Khan Trindosa put her new territory to good work pretty fast. Turns out the reason that the upstart was such a problem in the first place was that they’d built this crazy mech R&D facility under their estate, and when the Khan took it over she found the design for a Reality Displacement Engine. That’s the official term, apparently, but all the boards are calling it a portal gun. Laser Dark Heart was already one of the coolest mechs, but watching it rip a hole in space time, jump through, and fire its plasma lances at point-blank range – it’s a moment of pure joy, for me.

Nomarch Ivarin and the Saint both deployed to orbit after an asteroid strike damaged one of the orbital stations and sent it descending towards the planet’s atmosphere. It was scary stuff, honestly. Ten thousand people on the station, some of them already dead in the strike, and the station was big enough and still intact enough to really ruin the day of anyone it landed on. Which very well could have been me. Hyper Element Storm and Harbinger managed to latch on and accelerate the station enough to get it back into its orbit, and then the Nomarch let the Saint take charge of making repairs and organizing relief supplies, which he handled really well.

I’m… still kind of stunned. The Brimstone Balesfe is dead. Zamantha Derez finally brought Zephyr Falcon out of hiding and attacked the capital, claiming it was a territorial duel with… everything at stake. When the tanks and fighters were all left burning, Neon Tempest Blade was the only thing in the Falcon’s way. Derez proved why the bounty on her head got so high after the last time, firing those sonic cannons without a care and leveling a huge swathe of the city before The Brimstone could get in close with his energy falchion. By the end the Falcon was so badly damaged that Derez had to flee before reinforcements arrived, even though they were only conventional forces… but the Blade’s cockpit had been pierced by the Falcon’s vibrotalons. There’s no talk, yet, of someone assuming ownership of The Brimstone’s territory or mech. For now they’ve left the Blade where it fell, as a monument to its pilot’s sacrifice.

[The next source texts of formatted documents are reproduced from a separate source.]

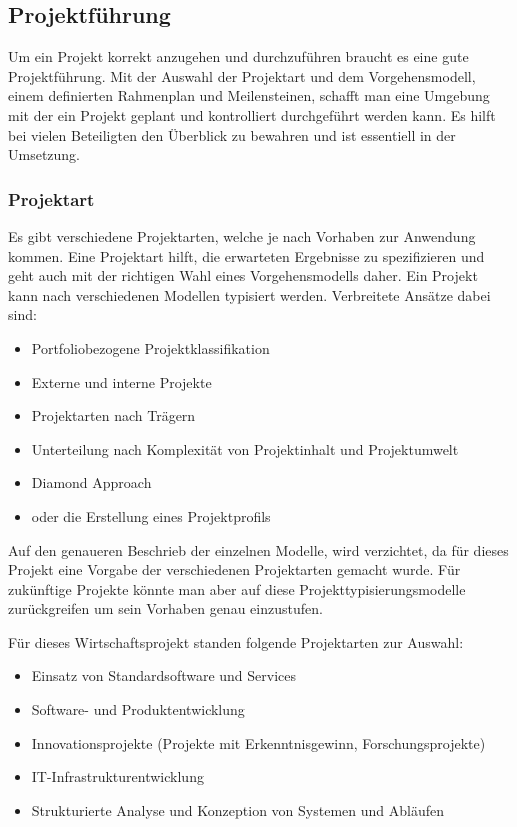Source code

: \documentclass[a4paper, table]{article}
\begin{document}
\subsection{Projektführung}\label{project-management}
Um ein Projekt korrekt anzugehen und durchzuführen braucht es eine gute Projektführung.
Mit der Auswahl der Projektart und dem Vorgehensmodell, einem definierten Rahmenplan und Meilensteinen,
schafft man eine Umgebung mit der ein Projekt geplant und kontrolliert durchgeführt werden kann.
Es hilft bei vielen Beteiligten den Überblick zu bewahren und ist essentiell in der Umsetzung.

\subsubsection{Projektart}
Es gibt verschiedene Projektarten, welche je nach Vorhaben zur Anwendung kommen. Eine Projektart hilft, die erwarteten Ergebnisse zu spezifizieren
und geht auch mit der richtigen Wahl eines Vorgehensmodells daher.
\newline
Ein Projekt kann nach verschiedenen Modellen typisiert werden. Verbreitete Ansätze dabei sind:
\begin{itemize}
    \item Portfoliobezogene Projektklassifikation
    \item Externe und interne Projekte
    \item Projektarten nach Trägern
    \item Unterteilung nach Komplexität von Projektinhalt und Projektumwelt
    \item Diamond Approach
    \item oder die Erstellung eines Projektprofils\autocite{claus_husselmann_zielgerichtete_nodate} %
\end{itemize}
Auf den genaueren Beschrieb der einzelnen Modelle, wird verzichtet, da für dieses Projekt eine Vorgabe der verschiedenen Projektarten gemacht wurde.
Für zukünftige Projekte könnte man aber auf diese Projekttypisierungsmodelle zurückgreifen um sein Vorhaben genau einzustufen.
\newline

Für dieses Wirtschaftsprojekt standen folgende Projektarten zur Auswahl:
\begin{itemize}
    \item Einsatz von Standardsoftware und Services
    \item Software- und Produktentwicklung
    \item Innovationsprojekte (Projekte mit Erkenntnisgewinn, Forschungsprojekte)
    \item IT-Infrastrukturentwicklung
    \item Strukturierte Analyse und Konzeption von Systemen und Abläufen \autocite{oliver_gilbert_wipro_2022} %
\end{itemize}
\end{document}
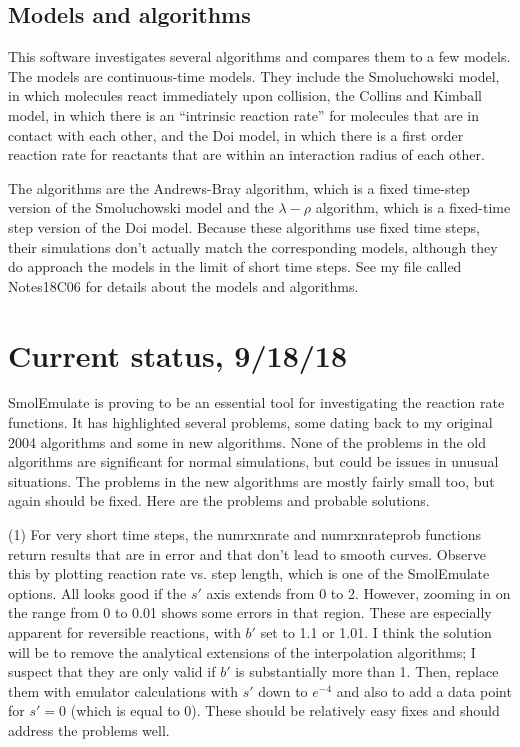 \documentclass {book}
\begin{document}
\section{Models and algorithms}

This software investigates several algorithms and compares them to a few models. The models are continuous-time models. They include the Smoluchowski model, in which molecules react immediately upon collision, the Collins and Kimball model, in which there is an ``intrinsic reaction rate'' for molecules that are in contact with each other, and the Doi model, in which there is a first order reaction rate for reactants that are within an interaction radius of each other.

The algorithms are the Andrews-Bray algorithm, which is a fixed time-step version of the Smoluchowski model and the $\lambda - \rho$ algorithm, which is a fixed-time step version of the Doi model. Because these algorithms use fixed time steps, their simulations don't actually match the corresponding models, although they do approach the models in the limit of short time steps. See my file called Notes18C06 for details about the models and algorithms.

\chapter{Current status, 9/18/18}

SmolEmulate is proving to be an essential tool for investigating the reaction rate functions. It has highlighted several problems, some dating back to my original 2004 algorithms and some in new algorithms. None of the problems in the old algorithms are significant for normal simulations, but could be issues in unusual situations. The problems in the new algorithms are mostly fairly small too, but again should be fixed. Here are the problems and probable solutions.

(1) For very short time steps, the numrxnrate and numrxnrateprob functions return results that are in error and that don't lead to smooth curves. Observe this by plotting reaction rate vs. step length, which is one of the SmolEmulate options. All looks good if the $s'$ axis extends from 0 to 2. However, zooming in on the range from 0 to 0.01 shows some errors in that region. These are especially apparent for reversible reactions, with $b'$ set to 1.1 or 1.01. I think the solution will be to remove the analytical extensions of the interpolation algorithms; I suspect that they are only valid if $b'$ is substantially more than 1. Then, replace them with emulator calculations with $s'$ down to $e^{-4}$ and also to add a data point for $s'=0$ (which is equal to 0). These should be relatively easy fixes and should address the problems well.
\end{document}
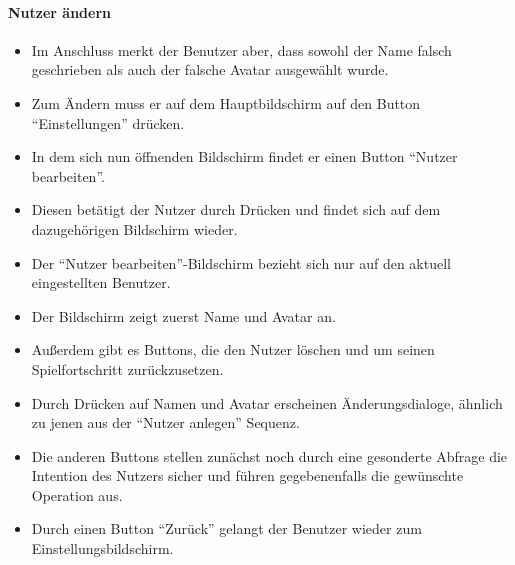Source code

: \paragraph{Nutzer ändern}
\begin{itemize}
\item Im Anschluss merkt der Benutzer aber, dass sowohl der Name falsch geschrieben
als auch der falsche Avatar ausgewählt wurde.
\item Zum Ändern muss er auf dem Hauptbildschirm auf den Button "`Einstellungen"' drücken.
\item In dem sich nun öffnenden Bildschirm findet er einen Button "`Nutzer bearbeiten"'.
\item Diesen betätigt der Nutzer durch Drücken und findet sich auf dem dazugehörigen
Bildschirm wieder. 
\item Der "`Nutzer bearbeiten"'-Bildschirm bezieht sich nur auf den aktuell eingestellten Benutzer.
\item Der Bildschirm zeigt zuerst Name und Avatar an.
\item Außerdem gibt es Buttons, die den Nutzer löschen und um seinen Spielfortschritt
zurückzusetzen. 
\item Durch Drücken auf Namen und Avatar erscheinen Änderungsdialoge,
ähnlich zu jenen aus der "`Nutzer anlegen"' Sequenz.
\item Die anderen Buttons stellen zunächst noch durch eine gesonderte Abfrage die Intention des 
Nutzers sicher und führen gegebenenfalls die gewünschte Operation aus.
\item Durch einen Button "`Zurück"' gelangt der Benutzer wieder zum Einstellungsbildschirm.
\end{itemize}
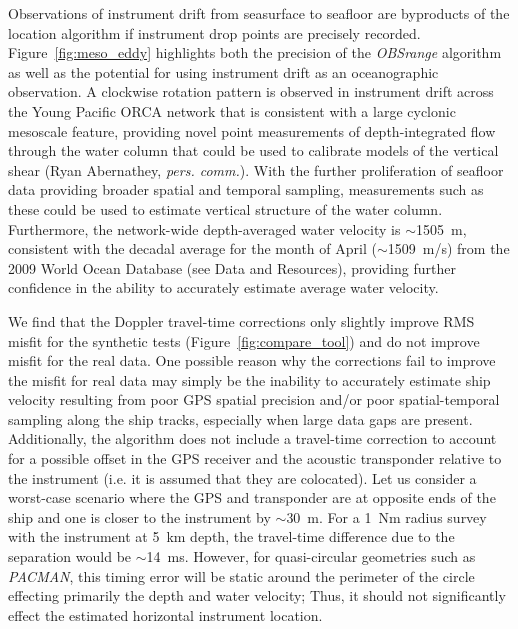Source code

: Observations of instrument drift from seasurface to seafloor are byproducts of the location algorithm if instrument drop points are precisely recorded. Figure~\ref{fig:meso_eddy} highlights both the precision of the \textit{OBSrange} algorithm as well as the potential for using instrument drift as an oceanographic observation. A clockwise rotation pattern is observed in instrument drift across the Young Pacific ORCA network that is consistent with a large cyclonic mesoscale feature, providing novel point measurements of depth-integrated flow through the water column that could be used to calibrate models of the vertical shear (Ryan Abernathey, \textit{pers. comm.}). With the further proliferation of seafloor data providing broader spatial and temporal sampling, measurements such as these could be used to estimate vertical structure of the water column. Furthermore, the network-wide depth-averaged water velocity is $\sim$1505~m, consistent with the decadal average for the month of April ($\sim$1509~m/s) from the 2009 World Ocean Database (see Data and Resources), providing further confidence in the ability to accurately estimate average water velocity.

We find that the Doppler travel-time corrections only slightly improve RMS misfit for the synthetic tests (Figure~\ref{fig:compare_tool}) and do not improve misfit for the real data. One possible reason why the corrections fail to improve the misfit for real data may simply be the inability to accurately estimate ship velocity resulting from poor GPS spatial precision and/or poor spatial-temporal sampling along the ship tracks, especially when large data gaps are present. Additionally, the algorithm does not include a travel-time correction to account for a possible offset in the GPS receiver and the acoustic transponder relative to the instrument (i.e. it is assumed that they are colocated). Let us consider a worst-case scenario where the GPS and transponder are at opposite ends of the ship and one is closer to the instrument by $\sim$30~m. For a 1~Nm radius survey with the instrument at 5~km depth, the travel-time difference due to the separation would be $\sim$14~ms. However, for quasi-circular geometries such as \textit{PACMAN}, this timing error will be static around the perimeter of the circle effecting primarily the depth and water velocity; Thus, it should not significantly effect the estimated horizontal instrument location.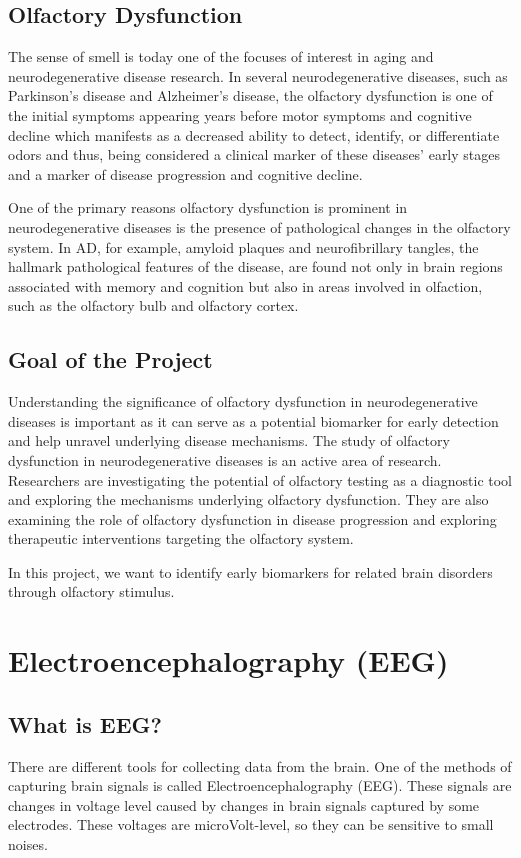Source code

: \documentclass[12pt]{article}
\begin{document}
\subsection{Olfactory Dysfunction}
The sense of smell is today one of the focuses of interest in aging and neurodegenerative disease research. In several neurodegenerative diseases, such as Parkinson's disease and Alzheimer's disease, the olfactory dysfunction is one of the initial symptoms appearing years before motor symptoms and cognitive decline which manifests as a decreased ability to detect, identify, or differentiate odors and thus, being considered a clinical marker of these diseases' early stages and a marker of disease progression and cognitive decline. \cite{ref-olfactory} \par
One of the primary reasons olfactory dysfunction is prominent in neurodegenerative diseases is the presence of pathological changes in the olfactory system. In AD, for example, amyloid plaques and neurofibrillary tangles, the hallmark pathological features of the disease, are found not only in brain regions associated with memory and cognition but also in areas involved in olfaction, such as the olfactory bulb and olfactory cortex.

\subsection{Goal of the Project}
Understanding the significance of olfactory dysfunction in neurodegenerative diseases is important as it can serve as a potential biomarker for early detection and help unravel underlying disease mechanisms.
The study of olfactory dysfunction in neurodegenerative diseases is an active area of research. Researchers are investigating the potential of olfactory testing as a diagnostic tool and exploring the mechanisms underlying olfactory dysfunction. They are also examining the role of olfactory dysfunction in disease progression and exploring therapeutic interventions targeting the olfactory system. \par
In this project, we want to identify early biomarkers for related brain disorders through olfactory stimulus.
\newpage

\section{Electroencephalography (EEG)}
\subsection{What is EEG?}
There are different tools for collecting data from the brain. One of the methods of capturing brain signals is called Electroencephalography (EEG). These signals are changes in voltage level caused by changes in brain signals captured by some electrodes. These voltages are microVolt-level, so they can be sensitive to small noises. \par
\end{document}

I’ve kind of soured on the whole thing, to be honest. I mean, yes, the mechs are cool, the pilot nobles are compelling, but the lives at stake are real. The costs are often pretty high, and The Brimstone’s death only stands out from the many that perished in the Falcon’s attack because he was an active and willing participant.

It is making me think, seriously this time, about becoming a mech pilot myself. Someone has to rise up to take The Brimstone’s place. But… I don’t think following along with the news and acting like it’s a sport is going to be something I’m doing anymore.

It’s too real for that.

Laser Beams Like So Many Stars by Taylor Curreysmith/Whimsy Machine is a game that explores a world of giant robots not from the cockpit but from the perspective of a civilian bystander. Originally written for the Emotional Mecha Jam on, the game is actually very modular in terms of who can play it and how. Obviously it can be single player, but it would work just as well as a multiplayer game. It could be a silent thought experiment or a journaling game as presented here. It could be an asynchronous letter-writing exercise, or you could grab the idea of a mech fan board and play in a Discord server, or it could be a live roleplay as you and your fellow fans ‘spectate’ the events. Either way, this one has a lot of potential uses and playstyles.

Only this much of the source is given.